【コラム】

Windows XPスマートチューニング

180 リモートアシスタンスを無効にする

    阿久津良和  [2005/08/17]

    こんにちは、阿久津です。昨日Microsoftは「Microsoft Code Named Acrylic CTP版(Community Technology Preview)」を公開しました。同ツールはCreature Houseが開発した「Expression」というドローソフトがベース。国内でもP&Aが販売を手がけていましたが、2003年にMicrosoftがCreature Houseを買収し、昨日まで無償使用可能なソフトとして公開されていました。その後「Acrylic」というコード名で開発・改良が行われ、「Expression」の後継ソフトとなる「Microsoft Code Named Acrylic」のベータ版、そして今回のCTP版公開に至った次第です。筆者自身は絵心がないため、ツールの性能やクオリティに関しては何も感じませんが、興味深いのは各メディアが報じている"MicrosoftのAdobe Systemsへの対抗姿勢"という意見。
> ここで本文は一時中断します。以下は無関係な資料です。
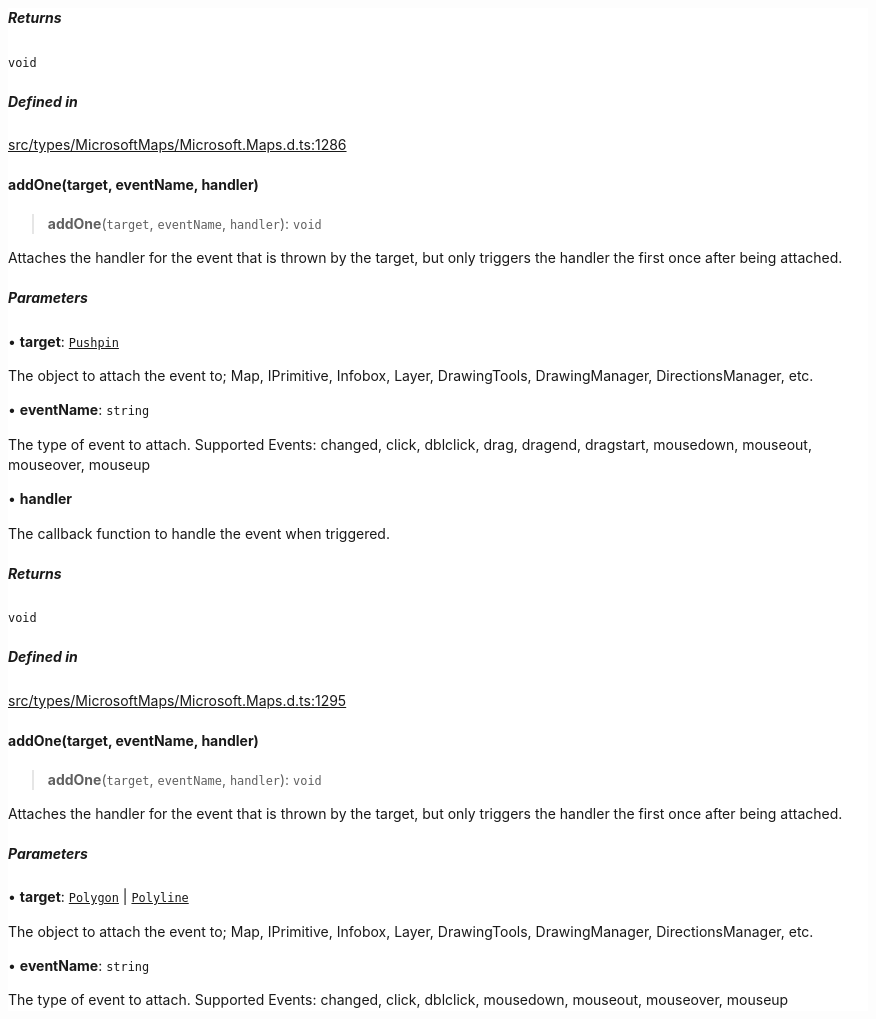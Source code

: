 ##### Returns

`void`

##### Defined in

[src/types/MicrosoftMaps/Microsoft.Maps.d.ts:1286](https://github.com/Anson2251/trackmaker/blob/852db12d0b72b755ac57c96b03b560323c9f2041/src/types/MicrosoftMaps/Microsoft.Maps.d.ts#L1286)

#### addOne(target, eventName, handler)

> **addOne**(`target`, `eventName`, `handler`): `void`

Attaches the handler for the event that is thrown by the target, but only triggers the handler the first once after being attached.

##### Parameters

• **target**: [`Pushpin`](../README.md#pushpin)

The object to attach the event to; Map, IPrimitive, Infobox, Layer, DrawingTools, DrawingManager, DirectionsManager, etc.

• **eventName**: `string`

The type of event to attach. Supported Events:
changed, click, dblclick, drag, dragend, dragstart, mousedown, mouseout, mouseover, mouseup

• **handler**

The callback function to handle the event when triggered.

##### Returns

`void`

##### Defined in

[src/types/MicrosoftMaps/Microsoft.Maps.d.ts:1295](https://github.com/Anson2251/trackmaker/blob/852db12d0b72b755ac57c96b03b560323c9f2041/src/types/MicrosoftMaps/Microsoft.Maps.d.ts#L1295)

#### addOne(target, eventName, handler)

> **addOne**(`target`, `eventName`, `handler`): `void`

Attaches the handler for the event that is thrown by the target, but only triggers the handler the first once after being attached.

##### Parameters

• **target**: [`Polygon`](../README.md#polygon) \| [`Polyline`](../README.md#polyline)

The object to attach the event to; Map, IPrimitive, Infobox, Layer, DrawingTools, DrawingManager, DirectionsManager, etc.

• **eventName**: `string`

The type of event to attach. Supported Events:
changed, click, dblclick, mousedown, mouseout, mouseover, mouseup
    Acrylicはピクセルベースのペイント機能と、ベクターグラフィックス機能の両方を持っているらしく、ちょうどAdobe Systemsの「Photoshop」「Illustrator」にバッティングする形となります。Microsoftでは、デザイナー向けのスイートパッケージ「Microsoft Expressions Studio」の開発も行われており、同パッケージはアニメーション作成ツールがコアコンポーネントとして搭載される予定だとか。つまり、Expressions StudioはMacromedia Flashの対抗馬として出すのでしょう。
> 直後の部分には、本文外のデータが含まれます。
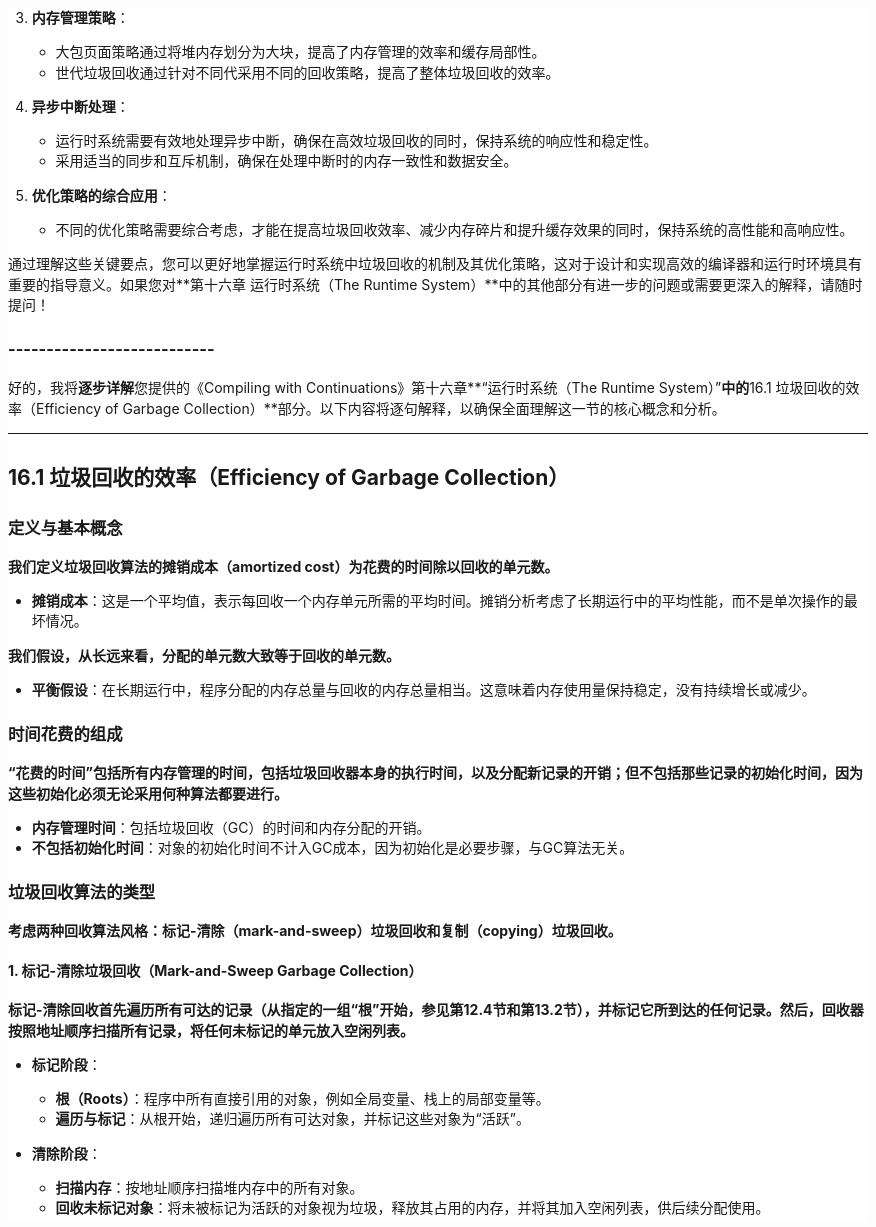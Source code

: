 3. **内存管理策略**：
   - 大包页面策略通过将堆内存划分为大块，提高了内存管理的效率和缓存局部性。
   - 世代垃圾回收通过针对不同代采用不同的回收策略，提高了整体垃圾回收的效率。

4. **异步中断处理**：
   - 运行时系统需要有效地处理异步中断，确保在高效垃圾回收的同时，保持系统的响应性和稳定性。
   - 采用适当的同步和互斥机制，确保在处理中断时的内存一致性和数据安全。

5. **优化策略的综合应用**：
   - 不同的优化策略需要综合考虑，才能在提高垃圾回收效率、减少内存碎片和提升缓存效果的同时，保持系统的高性能和高响应性。

通过理解这些关键要点，您可以更好地掌握运行时系统中垃圾回收的机制及其优化策略，这对于设计和实现高效的编译器和运行时环境具有重要的指导意义。如果您对**第十六章 运行时系统（The Runtime System）**中的其他部分有进一步的问题或需要更深入的解释，请随时提问！

### ---------------------------

好的，我将**逐步详解**您提供的《Compiling with Continuations》第十六章**“运行时系统（The Runtime System）”**中的**16.1 垃圾回收的效率（Efficiency of Garbage Collection）**部分。以下内容将逐句解释，以确保全面理解这一节的核心概念和分析。

---

## **16.1 垃圾回收的效率（Efficiency of Garbage Collection）**

### **定义与基本概念**

**我们定义垃圾回收算法的摊销成本（amortized cost）为花费的时间除以回收的单元数。**

- **摊销成本**：这是一个平均值，表示每回收一个内存单元所需的平均时间。摊销分析考虑了长期运行中的平均性能，而不是单次操作的最坏情况。

**我们假设，从长远来看，分配的单元数大致等于回收的单元数。**

- **平衡假设**：在长期运行中，程序分配的内存总量与回收的内存总量相当。这意味着内存使用量保持稳定，没有持续增长或减少。

### **时间花费的组成**

**“花费的时间”包括所有内存管理的时间，包括垃圾回收器本身的执行时间，以及分配新记录的开销；但不包括那些记录的初始化时间，因为这些初始化必须无论采用何种算法都要进行。**

- **内存管理时间**：包括垃圾回收（GC）的时间和内存分配的开销。
- **不包括初始化时间**：对象的初始化时间不计入GC成本，因为初始化是必要步骤，与GC算法无关。

### **垃圾回收算法的类型**

**考虑两种回收算法风格：标记-清除（mark-and-sweep）垃圾回收和复制（copying）垃圾回收。**

#### **1. 标记-清除垃圾回收（Mark-and-Sweep Garbage Collection）**

**标记-清除回收首先遍历所有可达的记录（从指定的一组“根”开始，参见第12.4节和第13.2节），并标记它所到达的任何记录。然后，回收器按照地址顺序扫描所有记录，将任何未标记的单元放入空闲列表。**

- **标记阶段**：
  - **根（Roots）**：程序中所有直接引用的对象，例如全局变量、栈上的局部变量等。
  - **遍历与标记**：从根开始，递归遍历所有可达对象，并标记这些对象为“活跃”。
  
- **清除阶段**：
  - **扫描内存**：按地址顺序扫描堆内存中的所有对象。
  - **回收未标记对象**：将未被标记为活跃的对象视为垃圾，释放其占用的内存，并将其加入空闲列表，供后续分配使用。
    また今年のWinHECでは、文書の印刷・共有のための新たな文書フォーマット「Metro」が発表されています。こちらは、Adobe SystemsのPostScriptおよびPDF技術の対抗馬。このようにWindows VistaやLonghorn Serverの開発を進めながら、Officeアプリケーションだけでなく、グラフィックデザインやペーパレス環境であるコンテンツ作成ツールの強化が進められています。

    昨年から比較的落ち着いていたMicrosoftですが、ここに来て様々なアプリケーションの投入準備が公開され、2005年後半および2006年一杯、Windowsユーザーの周りは忙しくなるのではないでしょうか。

    閑話休題。本来リモートアシスタンスは、PCの操作に疎いユーザーに対して、操作に詳しいユーザーが遠方から遠隔操作するための機能です。以前MicrosoftはWindows XPの発表会で、ベンダーサポートを行う際に活用する上記のようなシチュエーションを想定していると述べていました。しかしUPnP対応ルータの出足が遅かったため、同機能が活用されるよりもユーザーの成長が早く、せっかくの機能が活かしてこなかった印象も受けます。

    本連載の読者のようにレジストリを直接編集できるユーザーならば、リモートアシスタンスによる接続する機会はあっても、相手を自分のPCに招待することはないでしょう。そこで今週はWindows XPの初期状態で有効になっているリモートアシスタンスを無効にする手順を紹介します。

    1. <スタート>メニューから<ファイル名を指定して実行>を選択。「名前」に「regedit」と入力後 <OK>ボタンをクリックする。
    2. レジストリエディタが起動したら、HKEY_LOCAL_MACHINE \ SYSTEM \ CurrentControlSet \ Control \ Terminal Serverとキーをたどって開く
    3. <編集>メニュー→<新規>→<DWORD>と選択し、「fAllowToGetHelp」に値名を変更する。
    4. 「fAllowToGetHelp」が既にある場合は値を開き、値のデータを「0」に書き替えた後、<OK>ボタンをクリック。
    5. 設定を有効にするためにレジストリエディタを終了し、Windows XPに再ログオンする。

    これで設定完了です。言わずもがな同設定は、「システムのプロパティ」の<リモート>タブにある<このコンピュータからリモートアシスタンスの招待を送信することを許可する>で有効/無効を切り替えることができます。しかし本連載は、Windows XPの設定項目をレジストリから操作することを主旨としていますので、今回紹介した次第です。ちなみに同設定を有効(招待可能)にする場合は、ステップ4のデータ値を「1」に書き替えてください。

    それでは また次号でお会いしましょう。